Tutto questo richiama la confessione di fede della prima Lettera ai Corinzi: «Cristo morì per i nostri peccati» (1 Cor 15,3): ossia non a causa dei nostri peccati, ma per cancellare i nostri peccati.

Del resto, Paolo aveva esordito così nella stessa sezione: «giustificati [lett. “resi giusti”] dunque per fede, noi siamo in pace con Dio per mezzo del Signore nostro Gesù Cristo. Per mezzo di lui abbiamo anche, mediante la fede, l’accesso a questa grazia nella quale ci troviamo e ci vantiamo, saldi nella speranza della gloria di Dio. E non solo: ci vantiamo anche nelle tribolazioni, sapendo che la tribolazione produce pazienza, la pazienza una virtù provata e la virtù provata la speranza. La speranza poi non delude, perché l’amore di Dio è stato riversato nei nostri cuori per mezzo dello Spirito Santo che ci è stato dato» (Rom 5,1-5).

E questo ancora una volta ci conduce alla fede, quella di Abramo nella fattispecie: «ecco perché gli fu accreditato [= ad Abramo] come giustizia. E non soltanto per lui è stato scritto che gli fu accreditato, ma anche per noi, ai quali deve essere accreditato: a noi che crediamo in colui che ha risuscitato dai morti Gesù nostro Signore, il quale è stato consegnato alla morte a causa delle nostre colpe ed è stato risuscitato per la nostra giustificazione».
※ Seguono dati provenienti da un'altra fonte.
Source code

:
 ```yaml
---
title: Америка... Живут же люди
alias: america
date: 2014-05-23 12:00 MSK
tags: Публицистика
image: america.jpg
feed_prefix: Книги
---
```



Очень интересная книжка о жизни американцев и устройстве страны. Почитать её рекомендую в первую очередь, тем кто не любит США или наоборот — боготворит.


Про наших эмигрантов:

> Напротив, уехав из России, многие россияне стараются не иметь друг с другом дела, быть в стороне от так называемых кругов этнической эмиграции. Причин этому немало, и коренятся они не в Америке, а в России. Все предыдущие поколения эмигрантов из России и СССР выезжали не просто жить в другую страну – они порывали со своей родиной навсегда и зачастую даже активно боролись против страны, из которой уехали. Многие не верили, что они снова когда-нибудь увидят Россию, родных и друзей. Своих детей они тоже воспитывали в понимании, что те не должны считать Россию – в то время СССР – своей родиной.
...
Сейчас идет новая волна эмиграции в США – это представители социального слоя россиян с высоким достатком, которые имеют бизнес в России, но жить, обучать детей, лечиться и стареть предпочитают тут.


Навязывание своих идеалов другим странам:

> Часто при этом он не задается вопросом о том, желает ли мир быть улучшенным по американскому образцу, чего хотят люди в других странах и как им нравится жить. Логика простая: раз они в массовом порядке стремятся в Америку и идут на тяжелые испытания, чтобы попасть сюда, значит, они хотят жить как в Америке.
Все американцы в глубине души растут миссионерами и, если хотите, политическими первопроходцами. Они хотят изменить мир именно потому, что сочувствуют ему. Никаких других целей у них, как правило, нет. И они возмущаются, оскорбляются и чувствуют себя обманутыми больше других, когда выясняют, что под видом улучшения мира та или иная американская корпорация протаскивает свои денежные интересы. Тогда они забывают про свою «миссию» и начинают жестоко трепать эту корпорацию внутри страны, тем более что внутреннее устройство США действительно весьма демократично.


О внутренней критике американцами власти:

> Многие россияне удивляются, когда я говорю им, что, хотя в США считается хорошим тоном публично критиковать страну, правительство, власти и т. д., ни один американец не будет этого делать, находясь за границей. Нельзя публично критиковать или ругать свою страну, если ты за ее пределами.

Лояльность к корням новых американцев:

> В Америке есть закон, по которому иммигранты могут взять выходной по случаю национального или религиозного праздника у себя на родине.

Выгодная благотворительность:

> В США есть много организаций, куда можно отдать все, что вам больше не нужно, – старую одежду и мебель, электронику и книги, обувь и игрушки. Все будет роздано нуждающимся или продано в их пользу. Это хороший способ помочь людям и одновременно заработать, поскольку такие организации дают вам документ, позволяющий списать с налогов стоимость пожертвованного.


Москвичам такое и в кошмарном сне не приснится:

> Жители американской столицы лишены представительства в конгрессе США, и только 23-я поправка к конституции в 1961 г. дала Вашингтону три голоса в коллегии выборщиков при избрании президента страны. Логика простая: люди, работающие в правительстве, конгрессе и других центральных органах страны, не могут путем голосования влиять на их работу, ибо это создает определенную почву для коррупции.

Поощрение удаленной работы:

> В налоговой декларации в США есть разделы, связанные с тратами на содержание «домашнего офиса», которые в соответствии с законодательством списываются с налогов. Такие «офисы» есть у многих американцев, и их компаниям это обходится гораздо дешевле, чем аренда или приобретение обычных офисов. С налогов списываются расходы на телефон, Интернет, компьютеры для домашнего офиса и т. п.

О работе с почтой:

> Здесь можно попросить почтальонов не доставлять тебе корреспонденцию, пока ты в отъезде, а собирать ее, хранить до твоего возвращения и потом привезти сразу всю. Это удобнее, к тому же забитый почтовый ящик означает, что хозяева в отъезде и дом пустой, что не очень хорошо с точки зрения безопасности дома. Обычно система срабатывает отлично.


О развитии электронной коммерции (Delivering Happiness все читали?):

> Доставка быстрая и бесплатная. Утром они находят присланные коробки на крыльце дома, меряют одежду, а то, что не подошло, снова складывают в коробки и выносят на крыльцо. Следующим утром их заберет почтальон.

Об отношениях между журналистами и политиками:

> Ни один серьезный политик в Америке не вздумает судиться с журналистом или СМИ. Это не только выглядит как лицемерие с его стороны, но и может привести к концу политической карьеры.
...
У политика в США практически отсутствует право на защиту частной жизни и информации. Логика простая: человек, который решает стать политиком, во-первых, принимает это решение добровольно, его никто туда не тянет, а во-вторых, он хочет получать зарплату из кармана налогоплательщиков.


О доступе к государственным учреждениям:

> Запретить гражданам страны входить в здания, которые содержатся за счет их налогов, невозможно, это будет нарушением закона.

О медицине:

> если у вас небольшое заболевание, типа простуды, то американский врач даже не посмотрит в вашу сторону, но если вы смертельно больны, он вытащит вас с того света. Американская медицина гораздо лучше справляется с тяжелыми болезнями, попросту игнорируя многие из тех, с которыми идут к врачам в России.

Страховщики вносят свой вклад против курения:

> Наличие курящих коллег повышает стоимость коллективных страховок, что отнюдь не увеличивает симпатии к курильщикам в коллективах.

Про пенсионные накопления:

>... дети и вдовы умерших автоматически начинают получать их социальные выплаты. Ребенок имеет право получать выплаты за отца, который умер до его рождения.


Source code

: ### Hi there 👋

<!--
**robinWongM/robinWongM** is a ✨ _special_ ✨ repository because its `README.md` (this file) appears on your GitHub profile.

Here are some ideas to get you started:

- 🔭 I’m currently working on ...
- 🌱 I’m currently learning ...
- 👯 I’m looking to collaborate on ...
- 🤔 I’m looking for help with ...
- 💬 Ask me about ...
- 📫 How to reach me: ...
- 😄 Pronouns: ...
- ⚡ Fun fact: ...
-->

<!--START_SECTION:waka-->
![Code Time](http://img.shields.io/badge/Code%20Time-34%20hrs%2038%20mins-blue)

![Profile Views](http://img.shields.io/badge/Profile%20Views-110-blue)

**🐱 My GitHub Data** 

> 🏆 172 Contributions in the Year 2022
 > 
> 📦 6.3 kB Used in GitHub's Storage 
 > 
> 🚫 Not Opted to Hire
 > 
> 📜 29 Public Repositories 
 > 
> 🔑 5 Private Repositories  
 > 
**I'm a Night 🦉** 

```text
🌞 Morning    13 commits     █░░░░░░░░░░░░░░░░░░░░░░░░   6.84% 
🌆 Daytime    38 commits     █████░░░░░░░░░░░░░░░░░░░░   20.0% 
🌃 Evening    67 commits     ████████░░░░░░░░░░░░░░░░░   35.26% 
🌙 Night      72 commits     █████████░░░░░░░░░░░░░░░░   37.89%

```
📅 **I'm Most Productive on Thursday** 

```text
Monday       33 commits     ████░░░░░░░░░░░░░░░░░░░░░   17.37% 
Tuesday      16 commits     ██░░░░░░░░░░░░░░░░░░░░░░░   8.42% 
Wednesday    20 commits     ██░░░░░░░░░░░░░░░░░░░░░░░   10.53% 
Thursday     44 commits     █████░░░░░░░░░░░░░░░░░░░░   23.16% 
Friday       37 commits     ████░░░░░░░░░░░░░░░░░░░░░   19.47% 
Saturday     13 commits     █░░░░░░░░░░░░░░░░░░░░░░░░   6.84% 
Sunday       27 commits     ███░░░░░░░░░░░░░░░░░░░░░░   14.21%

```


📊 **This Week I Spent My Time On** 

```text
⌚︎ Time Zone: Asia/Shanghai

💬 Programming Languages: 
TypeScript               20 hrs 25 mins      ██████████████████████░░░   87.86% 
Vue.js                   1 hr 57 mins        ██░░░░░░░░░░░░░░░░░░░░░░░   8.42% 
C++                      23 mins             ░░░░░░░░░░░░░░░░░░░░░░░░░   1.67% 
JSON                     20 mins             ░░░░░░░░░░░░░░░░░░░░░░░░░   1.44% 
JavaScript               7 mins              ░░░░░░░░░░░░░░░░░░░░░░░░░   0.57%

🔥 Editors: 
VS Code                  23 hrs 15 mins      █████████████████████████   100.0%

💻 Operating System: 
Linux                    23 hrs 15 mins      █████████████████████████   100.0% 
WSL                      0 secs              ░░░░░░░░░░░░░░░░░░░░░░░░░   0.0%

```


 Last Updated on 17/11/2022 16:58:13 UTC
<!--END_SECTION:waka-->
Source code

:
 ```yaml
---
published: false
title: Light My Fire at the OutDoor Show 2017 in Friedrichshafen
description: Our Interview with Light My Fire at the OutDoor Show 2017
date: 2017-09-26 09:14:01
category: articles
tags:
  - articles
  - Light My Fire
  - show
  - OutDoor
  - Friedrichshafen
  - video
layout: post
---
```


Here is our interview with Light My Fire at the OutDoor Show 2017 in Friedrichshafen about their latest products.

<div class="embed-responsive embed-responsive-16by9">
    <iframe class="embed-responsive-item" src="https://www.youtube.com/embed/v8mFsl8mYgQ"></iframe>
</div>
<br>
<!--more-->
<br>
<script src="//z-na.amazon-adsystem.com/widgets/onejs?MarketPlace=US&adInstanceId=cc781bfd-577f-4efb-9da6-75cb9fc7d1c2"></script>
Dunque, nel richiamo alla morte scandalosa di Cristo, sta anche la premessa straordinariamente adatta a leggere i segni di questi tempi: «ci vantiamo anche nelle tribolazioni, sapendo che la tribolazione produce pazienza, la pazienza una virtù provata e la virtù provata la speranza. La speranza poi non delude, perché l’amore di Dio è stato riversato nei nostri cuori per mezzo dello Spirito Santo che ci è stato dato» (Rom 5,3-5).